Saved data entries
■ ■ ■ ■

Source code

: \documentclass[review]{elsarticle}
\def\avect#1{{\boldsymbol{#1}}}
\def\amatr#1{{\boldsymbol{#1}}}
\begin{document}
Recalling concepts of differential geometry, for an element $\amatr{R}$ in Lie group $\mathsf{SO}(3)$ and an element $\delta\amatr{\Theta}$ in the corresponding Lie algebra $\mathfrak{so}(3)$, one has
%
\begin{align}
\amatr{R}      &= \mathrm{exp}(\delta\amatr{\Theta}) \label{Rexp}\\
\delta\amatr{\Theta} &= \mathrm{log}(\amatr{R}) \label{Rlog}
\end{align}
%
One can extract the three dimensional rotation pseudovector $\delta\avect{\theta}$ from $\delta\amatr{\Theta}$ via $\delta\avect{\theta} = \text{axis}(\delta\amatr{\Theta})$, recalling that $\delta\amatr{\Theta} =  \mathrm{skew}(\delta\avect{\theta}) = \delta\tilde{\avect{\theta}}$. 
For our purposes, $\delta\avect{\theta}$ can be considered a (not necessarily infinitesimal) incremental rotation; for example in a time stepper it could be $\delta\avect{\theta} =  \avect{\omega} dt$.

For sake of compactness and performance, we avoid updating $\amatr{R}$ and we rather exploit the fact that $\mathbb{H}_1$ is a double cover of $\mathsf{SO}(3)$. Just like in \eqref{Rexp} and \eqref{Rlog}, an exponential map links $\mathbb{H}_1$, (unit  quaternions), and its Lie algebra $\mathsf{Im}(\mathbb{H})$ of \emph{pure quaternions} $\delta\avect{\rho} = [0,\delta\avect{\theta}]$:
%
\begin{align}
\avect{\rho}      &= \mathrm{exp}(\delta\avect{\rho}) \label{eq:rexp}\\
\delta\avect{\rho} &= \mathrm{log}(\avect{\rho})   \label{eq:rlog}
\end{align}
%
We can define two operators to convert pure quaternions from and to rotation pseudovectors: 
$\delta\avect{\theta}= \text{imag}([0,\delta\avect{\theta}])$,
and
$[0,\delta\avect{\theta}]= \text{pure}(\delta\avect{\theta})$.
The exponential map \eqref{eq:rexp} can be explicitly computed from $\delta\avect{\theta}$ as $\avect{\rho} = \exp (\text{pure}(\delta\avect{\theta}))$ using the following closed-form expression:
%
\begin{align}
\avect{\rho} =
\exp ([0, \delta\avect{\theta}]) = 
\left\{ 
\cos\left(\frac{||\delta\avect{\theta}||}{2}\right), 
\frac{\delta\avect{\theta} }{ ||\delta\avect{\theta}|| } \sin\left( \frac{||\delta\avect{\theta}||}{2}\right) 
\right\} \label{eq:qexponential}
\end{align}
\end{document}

■ ■ ■ ■

— PROBLEM REQUIREMENTS —
Set down, exactly and only, the lines running from the one holding "The exponential map" through the end of the records above, both ends included.

— REPLY —
The exponential map \eqref{eq:rexp} can be explicitly computed from $\delta\avect{\theta}$ as $\avect{\rho} = \exp (\text{pure}(\delta\avect{\theta}))$ using the following closed-form expression:
%
\begin{align}
\avect{\rho} =
\exp ([0, \delta\avect{\theta}]) = 
\left\{ 
\cos\left(\frac{||\delta\avect{\theta}||}{2}\right), 
\frac{\delta\avect{\theta} }{ ||\delta\avect{\theta}|| } \sin\left( \frac{||\delta\avect{\theta}||}{2}\right) 
\right\} \label{eq:qexponential}
\end{align}
\end{document}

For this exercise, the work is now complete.